** RECORDS SUPPLIED follows **

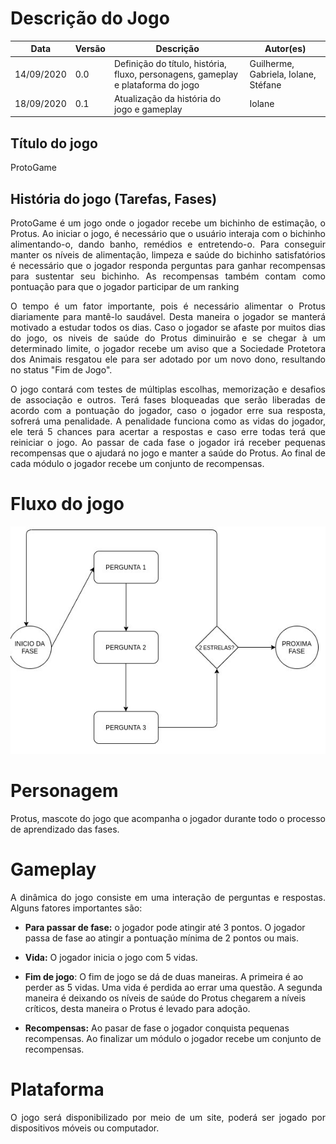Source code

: # Descrição do Jogo

Data | Versão | Descrição | Autor(es)
----- | ------ | -------- | --------
14/09/2020 | 0.0 | Definição do título, história, fluxo, personagens, gameplay e plataforma do jogo  | Guilherme, Gabriela, Iolane, Stéfane
18/09/2020 | 0.1 | Atualização da história do jogo e gameplay | Iolane






## Título do jogo

ProtoGame

## História do jogo (Tarefas, Fases)

<p align="justify">ProtoGame é um jogo onde o jogador recebe um bichinho de estimação, o Protus. Ao iniciar o jogo, é necessário que o usuário interaja com o bichinho alimentando-o, dando banho, remédios e entretendo-o. Para conseguir manter os níveis de alimentação, limpeza e saúde do bichinho satisfatórios é necessário que o jogador responda perguntas para ganhar recompensas para sustentar seu bichinho. As recompensas também contam como pontuação para que o jogador participar de um ranking</p>

<p align="justify">O tempo é um fator importante, pois é necessário alimentar o Protus diariamente para mantê-lo saudável. Desta maneira o jogador se manterá motivado a estudar todos os dias. Caso o jogador se afaste por muitos dias do jogo, os niveis de saúde do Protus diminuirão e se chegar à um determinado limite, o jogador recebe um aviso que a Sociedade Protetora dos Animais resgatou ele para ser adotado por um novo dono, resultando no status "Fim de Jogo".</p>

<p align="justify">O jogo contará com testes de múltiplas escolhas, memorização e desafios de associação e outros. Terá fases bloqueadas que serão liberadas de acordo com a pontuação do jogador, caso o jogador erre sua resposta, sofrerá uma penalidade. A penalidade funciona como as vidas do jogador, ele terá 5 chances para acertar a respostas e caso erre todas terá que reiniciar o jogo. Ao passar de cada fase o jogador irá receber pequenas recompensas que o ajudará no jogo e manter a saúde do Protus. Ao final de cada módulo o jogador recebe um conjunto de recompensas.</p>

# Fluxo do jogo

![Fluxo](./img/fluxo-jogo.jpeg)

# Personagem

Protus, mascote do jogo que acompanha o jogador durante todo o processo de aprendizado das fases.

# Gameplay

<p align="justify">A dinâmica do jogo consiste em uma interação de perguntas e respostas. Alguns fatores importantes são:</p>
  
  - **Para passar de fase:** o jogador pode atingir até 3 pontos. O jogador passa de fase ao atingir a pontuação mínima de 2 pontos ou mais.
  
  - **Vida:** O jogador inicia o jogo com 5 vidas.
  
  - **Fim de jogo**: O fim de jogo se dá de duas maneiras. A primeira é ao perder as 5 vidas. Uma vida é perdida ao errar uma questão. A segunda maneira é deixando os níveis de saúde do Protus chegarem a níveis críticos, desta maneira o Protus é levado para adoção.
  
  - **Recompensas:** Ao pasar de fase o jogador conquista pequenas recompensas. Ao finalizar um módulo o jogador recebe um conjunto de recompensas.


# Plataforma

<p align="justify">O jogo será disponibilizado por meio de um site, poderá ser jogado por dispositivos móveis ou computador.</p>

** End of RECORDS SUPPLIED **

WHAT THIS TASK INVOLVES => Each line of the data is to be duplicated exactly; pictures stay out of the copy.

RESPONSE TO THIS TASK =>
Source code

: # Descrição do Jogo

Data | Versão | Descrição | Autor(es)
----- | ------ | -------- | --------
14/09/2020 | 0.0 | Definição do título, história, fluxo, personagens, gameplay e plataforma do jogo  | Guilherme, Gabriela, Iolane, Stéfane
18/09/2020 | 0.1 | Atualização da história do jogo e gameplay | Iolane






## Título do jogo

ProtoGame

## História do jogo (Tarefas, Fases)

<p align="justify">ProtoGame é um jogo onde o jogador recebe um bichinho de estimação, o Protus. Ao iniciar o jogo, é necessário que o usuário interaja com o bichinho alimentando-o, dando banho, remédios e entretendo-o. Para conseguir manter os níveis de alimentação, limpeza e saúde do bichinho satisfatórios é necessário que o jogador responda perguntas para ganhar recompensas para sustentar seu bichinho. As recompensas também contam como pontuação para que o jogador participar de um ranking</p>

<p align="justify">O tempo é um fator importante, pois é necessário alimentar o Protus diariamente para mantê-lo saudável. Desta maneira o jogador se manterá motivado a estudar todos os dias. Caso o jogador se afaste por muitos dias do jogo, os niveis de saúde do Protus diminuirão e se chegar à um determinado limite, o jogador recebe um aviso que a Sociedade Protetora dos Animais resgatou ele para ser adotado por um novo dono, resultando no status "Fim de Jogo".</p>

<p align="justify">O jogo contará com testes de múltiplas escolhas, memorização e desafios de associação e outros. Terá fases bloqueadas que serão liberadas de acordo com a pontuação do jogador, caso o jogador erre sua resposta, sofrerá uma penalidade. A penalidade funciona como as vidas do jogador, ele terá 5 chances para acertar a respostas e caso erre todas terá que reiniciar o jogo. Ao passar de cada fase o jogador irá receber pequenas recompensas que o ajudará no jogo e manter a saúde do Protus. Ao final de cada módulo o jogador recebe um conjunto de recompensas.</p>

# Fluxo do jogo

![Fluxo](./img/fluxo-jogo.jpeg)

# Personagem

Protus, mascote do jogo que acompanha o jogador durante todo o processo de aprendizado das fases.

# Gameplay

<p align="justify">A dinâmica do jogo consiste em uma interação de perguntas e respostas. Alguns fatores importantes são:</p>
  
  - **Para passar de fase:** o jogador pode atingir até 3 pontos. O jogador passa de fase ao atingir a pontuação mínima de 2 pontos ou mais.
  
  - **Vida:** O jogador inicia o jogo com 5 vidas.
  
  - **Fim de jogo**: O fim de jogo se dá de duas maneiras. A primeira é ao perder as 5 vidas. Uma vida é perdida ao errar uma questão. A segunda maneira é deixando os níveis de saúde do Protus chegarem a níveis críticos, desta maneira o Protus é levado para adoção.
  
  - **Recompensas:** Ao pasar de fase o jogador conquista pequenas recompensas. Ao finalizar um módulo o jogador recebe um conjunto de recompensas.


# Plataforma

<p align="justify">O jogo será disponibilizado por meio de um site, poderá ser jogado por dispositivos móveis ou computador.</p>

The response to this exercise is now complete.